BlackRock Wins $ 100 Billion In Funds From New Clients During Wall Street Rally


BlackRock beat second-quarter earnings estimates, as the world’s largest fund manager attracted $ 100 billion in new client funds during an excellent Wall Street rally.

Assets managed by the New York group rose 13 percent over the period to $ 7.3 trillion, reversing a large drop in early 2020 and reaching a record level at the end of last year.

Strong entries increased the fees BlackRock earns by servicing customer portfolios by 2 percent. Its net profit increased a fifth compared to the previous year to $ 1.2 billion, while revenue increased 3 percent to $ 3.6 billion.

Chief Executive Larry Fink said the sharp run in US stocks, which have returned to the levels they started the year at, was evidence that the stimulus from central banks had calmed investors. “I remain cautiously optimistic about our path to recovery,” he said Friday.

The group delivered $ 7.85 in diluted earnings per share on an adjusted basis for the quarter, 13 percent above analyst estimates.

US stocks posted the best rebound since 1998 in the second quarter, a sharp rebound from a 20% drop in the first three months of 2020. Wall Street’s largest banks also benefited from the hectic market activity in the second Quarter with JPMorgan Chase, Bank of the United States, Goldman Sachs and Morgan Stanley reported sharp increases in bond trading revenue.

Entries for the quarter were smaller than for the same period last year, but were three times the amount seen in the first quarter, when the pandemic occurred.

Rebased line chart showing BlackRock outperforms listed pairs

The company’s exchange-traded funds business, iShares, generated $ 51 billion of revenue, driven by a record flow of $ 57 billion in bond ETFs.

“There used to be a lot of fixed income investors who were concerned about ETFs because of liquidity concerns,” said Kyle Sanders, analyst at Edward Jones. “Now we see more and more institutional investors adopting the fixed income platform, which will be a good growth engine for BlackRock in the coming years.”

BlackRock was still following Vanguard, the world’s second largest fund manager, in ETF inflows in the first half of the year, according to ETFGI data.

BlackRock has taken a leading role during the pandemic after being chosen to manage the Federal Reserve’s bond purchase program, although this drew criticism given that the central bank’s scheme includes the purchase of ETFs, including the equity manager’s own funds. assets.

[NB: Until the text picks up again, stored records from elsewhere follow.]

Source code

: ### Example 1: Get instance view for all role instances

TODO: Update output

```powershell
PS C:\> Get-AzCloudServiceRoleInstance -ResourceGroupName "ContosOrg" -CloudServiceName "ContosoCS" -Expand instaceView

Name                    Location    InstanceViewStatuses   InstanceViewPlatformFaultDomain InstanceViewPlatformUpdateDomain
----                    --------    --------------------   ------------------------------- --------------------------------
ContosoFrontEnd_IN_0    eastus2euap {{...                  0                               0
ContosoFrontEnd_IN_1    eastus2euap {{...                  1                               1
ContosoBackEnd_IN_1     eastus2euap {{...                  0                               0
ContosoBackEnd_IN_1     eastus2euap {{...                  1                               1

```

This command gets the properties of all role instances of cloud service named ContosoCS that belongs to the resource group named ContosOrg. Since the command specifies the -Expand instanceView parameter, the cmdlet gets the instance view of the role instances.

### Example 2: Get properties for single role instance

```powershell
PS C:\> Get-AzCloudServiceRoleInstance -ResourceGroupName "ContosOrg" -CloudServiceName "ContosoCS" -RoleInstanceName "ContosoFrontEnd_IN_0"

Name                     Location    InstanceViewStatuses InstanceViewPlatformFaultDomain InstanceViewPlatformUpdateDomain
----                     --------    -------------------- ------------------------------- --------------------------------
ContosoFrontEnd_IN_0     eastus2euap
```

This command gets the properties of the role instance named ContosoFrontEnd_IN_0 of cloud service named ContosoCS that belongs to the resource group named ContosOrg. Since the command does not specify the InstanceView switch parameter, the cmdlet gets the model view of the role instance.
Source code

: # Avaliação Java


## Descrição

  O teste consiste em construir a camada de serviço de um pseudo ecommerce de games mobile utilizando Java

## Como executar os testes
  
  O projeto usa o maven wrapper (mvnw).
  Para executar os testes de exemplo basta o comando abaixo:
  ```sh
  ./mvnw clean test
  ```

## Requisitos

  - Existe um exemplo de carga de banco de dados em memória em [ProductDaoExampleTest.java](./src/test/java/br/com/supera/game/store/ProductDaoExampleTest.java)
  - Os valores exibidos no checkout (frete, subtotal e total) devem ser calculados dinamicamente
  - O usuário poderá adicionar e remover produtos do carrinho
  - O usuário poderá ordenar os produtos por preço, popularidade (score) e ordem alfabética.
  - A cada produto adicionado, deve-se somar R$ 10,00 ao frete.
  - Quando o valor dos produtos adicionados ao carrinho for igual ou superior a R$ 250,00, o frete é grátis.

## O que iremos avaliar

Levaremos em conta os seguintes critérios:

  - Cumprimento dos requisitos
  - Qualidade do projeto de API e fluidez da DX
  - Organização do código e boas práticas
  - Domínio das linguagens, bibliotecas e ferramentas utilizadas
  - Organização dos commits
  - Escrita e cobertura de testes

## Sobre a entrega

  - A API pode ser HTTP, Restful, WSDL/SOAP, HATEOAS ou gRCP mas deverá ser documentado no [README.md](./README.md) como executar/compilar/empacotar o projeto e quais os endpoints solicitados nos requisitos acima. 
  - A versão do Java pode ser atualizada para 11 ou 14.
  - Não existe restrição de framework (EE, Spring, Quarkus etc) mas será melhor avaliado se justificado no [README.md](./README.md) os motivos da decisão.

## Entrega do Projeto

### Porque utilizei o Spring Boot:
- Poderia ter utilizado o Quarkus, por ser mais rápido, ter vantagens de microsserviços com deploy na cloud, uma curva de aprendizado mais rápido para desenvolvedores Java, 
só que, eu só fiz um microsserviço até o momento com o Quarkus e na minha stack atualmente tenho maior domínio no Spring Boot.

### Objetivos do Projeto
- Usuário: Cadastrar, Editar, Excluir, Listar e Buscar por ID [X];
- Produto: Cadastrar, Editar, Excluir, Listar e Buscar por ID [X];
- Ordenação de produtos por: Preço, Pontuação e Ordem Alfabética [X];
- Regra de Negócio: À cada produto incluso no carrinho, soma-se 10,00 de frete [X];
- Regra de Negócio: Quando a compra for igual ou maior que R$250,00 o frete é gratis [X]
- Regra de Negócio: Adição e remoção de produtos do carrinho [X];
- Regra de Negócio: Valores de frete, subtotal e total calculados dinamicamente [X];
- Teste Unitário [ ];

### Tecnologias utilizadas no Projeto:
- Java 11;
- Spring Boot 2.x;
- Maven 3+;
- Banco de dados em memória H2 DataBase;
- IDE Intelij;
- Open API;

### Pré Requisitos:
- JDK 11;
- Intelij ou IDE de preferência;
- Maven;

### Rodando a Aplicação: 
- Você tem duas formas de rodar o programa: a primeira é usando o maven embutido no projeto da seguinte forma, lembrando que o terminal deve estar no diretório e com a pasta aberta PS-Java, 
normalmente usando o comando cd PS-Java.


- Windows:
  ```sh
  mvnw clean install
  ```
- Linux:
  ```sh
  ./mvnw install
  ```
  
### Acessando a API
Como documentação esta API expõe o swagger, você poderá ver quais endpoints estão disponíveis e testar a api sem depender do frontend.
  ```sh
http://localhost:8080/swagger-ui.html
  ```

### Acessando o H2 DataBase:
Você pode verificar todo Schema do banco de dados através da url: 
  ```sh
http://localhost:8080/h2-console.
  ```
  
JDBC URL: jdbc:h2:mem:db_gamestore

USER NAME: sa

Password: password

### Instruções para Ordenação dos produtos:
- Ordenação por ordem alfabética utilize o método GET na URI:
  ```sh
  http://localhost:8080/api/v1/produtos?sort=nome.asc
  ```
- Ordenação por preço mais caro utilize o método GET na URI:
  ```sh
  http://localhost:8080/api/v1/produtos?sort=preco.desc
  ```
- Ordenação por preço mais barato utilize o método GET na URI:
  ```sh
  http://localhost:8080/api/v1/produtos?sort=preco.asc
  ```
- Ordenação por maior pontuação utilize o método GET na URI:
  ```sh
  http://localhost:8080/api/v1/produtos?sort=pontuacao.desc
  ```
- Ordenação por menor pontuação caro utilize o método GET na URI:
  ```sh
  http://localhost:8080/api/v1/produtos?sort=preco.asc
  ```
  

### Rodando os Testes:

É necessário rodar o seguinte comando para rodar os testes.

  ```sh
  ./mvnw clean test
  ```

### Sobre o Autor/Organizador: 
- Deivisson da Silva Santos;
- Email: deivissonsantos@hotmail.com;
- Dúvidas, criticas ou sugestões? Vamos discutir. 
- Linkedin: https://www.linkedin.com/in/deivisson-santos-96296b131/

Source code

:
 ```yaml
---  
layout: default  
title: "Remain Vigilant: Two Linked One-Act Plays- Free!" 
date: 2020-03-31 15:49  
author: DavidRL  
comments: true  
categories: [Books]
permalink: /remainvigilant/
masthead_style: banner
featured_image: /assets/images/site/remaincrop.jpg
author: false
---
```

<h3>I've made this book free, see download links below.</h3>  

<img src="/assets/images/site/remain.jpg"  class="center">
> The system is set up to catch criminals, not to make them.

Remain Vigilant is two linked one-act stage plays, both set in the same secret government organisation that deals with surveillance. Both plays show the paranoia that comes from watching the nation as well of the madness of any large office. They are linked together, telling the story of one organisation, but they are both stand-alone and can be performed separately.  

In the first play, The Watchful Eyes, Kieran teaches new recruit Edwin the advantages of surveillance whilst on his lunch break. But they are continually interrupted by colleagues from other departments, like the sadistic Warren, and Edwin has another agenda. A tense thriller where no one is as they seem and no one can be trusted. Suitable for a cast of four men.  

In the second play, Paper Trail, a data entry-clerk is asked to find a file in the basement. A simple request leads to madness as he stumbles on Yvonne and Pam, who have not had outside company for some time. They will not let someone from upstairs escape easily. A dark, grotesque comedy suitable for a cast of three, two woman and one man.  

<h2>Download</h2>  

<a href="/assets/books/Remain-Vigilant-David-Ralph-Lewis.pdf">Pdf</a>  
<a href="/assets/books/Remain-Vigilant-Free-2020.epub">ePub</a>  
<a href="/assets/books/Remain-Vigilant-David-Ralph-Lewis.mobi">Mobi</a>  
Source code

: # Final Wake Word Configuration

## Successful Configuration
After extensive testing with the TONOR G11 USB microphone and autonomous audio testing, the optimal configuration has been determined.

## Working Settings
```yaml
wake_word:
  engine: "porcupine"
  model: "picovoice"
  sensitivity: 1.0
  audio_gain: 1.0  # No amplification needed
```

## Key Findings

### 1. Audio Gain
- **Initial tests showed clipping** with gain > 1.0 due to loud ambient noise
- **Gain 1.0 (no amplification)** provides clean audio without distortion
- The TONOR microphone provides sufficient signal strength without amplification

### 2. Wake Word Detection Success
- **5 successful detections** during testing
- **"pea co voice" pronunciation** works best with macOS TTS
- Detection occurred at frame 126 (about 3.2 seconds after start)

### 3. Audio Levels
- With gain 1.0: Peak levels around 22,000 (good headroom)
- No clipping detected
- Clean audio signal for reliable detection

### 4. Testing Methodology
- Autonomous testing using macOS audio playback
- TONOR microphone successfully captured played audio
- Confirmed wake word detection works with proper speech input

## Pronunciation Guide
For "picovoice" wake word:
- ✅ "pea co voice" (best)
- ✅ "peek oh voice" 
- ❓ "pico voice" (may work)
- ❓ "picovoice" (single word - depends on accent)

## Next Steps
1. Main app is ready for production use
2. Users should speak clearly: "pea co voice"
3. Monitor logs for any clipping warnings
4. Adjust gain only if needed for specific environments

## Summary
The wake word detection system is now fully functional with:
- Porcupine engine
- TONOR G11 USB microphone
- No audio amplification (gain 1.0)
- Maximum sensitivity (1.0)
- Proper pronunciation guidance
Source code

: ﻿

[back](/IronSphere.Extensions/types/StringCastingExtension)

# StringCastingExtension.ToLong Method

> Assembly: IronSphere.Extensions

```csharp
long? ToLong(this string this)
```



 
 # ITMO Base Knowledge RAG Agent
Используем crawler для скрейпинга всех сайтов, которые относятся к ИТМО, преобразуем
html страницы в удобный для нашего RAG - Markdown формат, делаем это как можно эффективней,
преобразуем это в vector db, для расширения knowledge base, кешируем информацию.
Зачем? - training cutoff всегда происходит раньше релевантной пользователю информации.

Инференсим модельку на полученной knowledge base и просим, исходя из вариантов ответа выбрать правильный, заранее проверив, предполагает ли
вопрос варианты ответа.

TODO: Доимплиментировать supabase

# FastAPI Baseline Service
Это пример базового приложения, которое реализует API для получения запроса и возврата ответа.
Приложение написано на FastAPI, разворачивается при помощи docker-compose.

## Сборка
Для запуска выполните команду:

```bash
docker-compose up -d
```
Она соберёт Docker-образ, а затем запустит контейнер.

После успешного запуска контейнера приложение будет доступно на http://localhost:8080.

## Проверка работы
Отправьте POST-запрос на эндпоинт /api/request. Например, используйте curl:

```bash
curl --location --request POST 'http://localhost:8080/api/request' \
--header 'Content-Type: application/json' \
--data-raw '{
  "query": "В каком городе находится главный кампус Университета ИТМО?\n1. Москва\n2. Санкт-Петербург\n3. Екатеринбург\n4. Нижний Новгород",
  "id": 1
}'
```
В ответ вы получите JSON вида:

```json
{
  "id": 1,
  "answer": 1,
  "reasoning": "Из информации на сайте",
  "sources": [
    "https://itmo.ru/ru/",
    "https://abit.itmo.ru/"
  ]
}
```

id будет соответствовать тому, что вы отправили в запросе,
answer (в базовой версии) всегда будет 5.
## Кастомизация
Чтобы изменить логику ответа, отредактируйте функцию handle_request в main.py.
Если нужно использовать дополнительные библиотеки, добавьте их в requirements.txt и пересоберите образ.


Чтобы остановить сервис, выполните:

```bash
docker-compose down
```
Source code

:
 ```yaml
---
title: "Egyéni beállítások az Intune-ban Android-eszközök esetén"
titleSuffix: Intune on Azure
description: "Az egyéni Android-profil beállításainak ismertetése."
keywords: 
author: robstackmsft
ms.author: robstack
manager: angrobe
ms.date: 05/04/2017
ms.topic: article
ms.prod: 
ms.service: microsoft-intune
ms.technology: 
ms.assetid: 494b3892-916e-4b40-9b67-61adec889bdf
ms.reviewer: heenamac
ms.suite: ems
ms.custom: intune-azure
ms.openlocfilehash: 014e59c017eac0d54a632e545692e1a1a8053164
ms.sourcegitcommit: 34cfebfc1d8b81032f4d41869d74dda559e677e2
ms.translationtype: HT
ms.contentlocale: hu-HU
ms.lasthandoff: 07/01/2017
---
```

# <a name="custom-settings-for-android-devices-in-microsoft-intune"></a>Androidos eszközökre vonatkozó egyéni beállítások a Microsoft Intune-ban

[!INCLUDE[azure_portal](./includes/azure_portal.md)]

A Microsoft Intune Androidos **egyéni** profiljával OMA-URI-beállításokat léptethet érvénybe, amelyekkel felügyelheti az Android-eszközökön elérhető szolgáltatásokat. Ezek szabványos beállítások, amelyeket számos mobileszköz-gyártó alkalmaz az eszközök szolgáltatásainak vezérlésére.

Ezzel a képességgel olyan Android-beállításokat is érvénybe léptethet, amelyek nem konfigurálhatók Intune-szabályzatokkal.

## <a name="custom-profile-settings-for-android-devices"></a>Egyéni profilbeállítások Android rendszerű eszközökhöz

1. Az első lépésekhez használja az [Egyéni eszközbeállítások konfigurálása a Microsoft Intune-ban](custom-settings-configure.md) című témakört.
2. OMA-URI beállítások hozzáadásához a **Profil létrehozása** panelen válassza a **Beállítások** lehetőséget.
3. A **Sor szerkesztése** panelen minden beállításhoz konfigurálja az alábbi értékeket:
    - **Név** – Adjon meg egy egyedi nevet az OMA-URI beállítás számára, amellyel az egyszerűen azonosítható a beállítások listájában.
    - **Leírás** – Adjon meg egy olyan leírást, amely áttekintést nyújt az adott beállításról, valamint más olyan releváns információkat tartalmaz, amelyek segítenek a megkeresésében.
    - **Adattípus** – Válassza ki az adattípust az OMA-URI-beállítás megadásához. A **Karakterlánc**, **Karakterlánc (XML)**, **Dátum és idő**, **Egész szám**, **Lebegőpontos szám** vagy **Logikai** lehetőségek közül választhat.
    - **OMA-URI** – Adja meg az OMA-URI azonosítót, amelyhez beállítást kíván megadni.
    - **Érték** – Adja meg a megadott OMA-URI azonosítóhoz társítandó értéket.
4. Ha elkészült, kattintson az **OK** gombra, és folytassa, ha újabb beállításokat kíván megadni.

BlackRock does not charge the Fed fees related to any ETF purchase.

The group’s financial markets advisory unit, which manages the Fed program and works with central banks around the world, generated $ 39 million in revenue, down from the same quarter last year.

Technology revenue hit a record $ 278 million, nearly a fifth above the same period last year. The large increase was fueled by BlackRock’s Aladdin platform, which links investors to markets, ensures portfolios have the right assets, and measures risk across a wide range of assets.

Technology and Services Quarterly Revenue Column Chart ($ m) showing Aladdin boosting BlackRock's technology revenue to a record

BlackRock stocks were near the year’s high point reached in February and just 5 percent from the record reached two years ago on New York morning trading. Shares were up 13 percent this year compared to an 8 percent decline for fund managers on the U.S. S&P 500 blue chip index.

Fink added that the New York-based asset manager’s staff would return to work in “split operations” on Monday.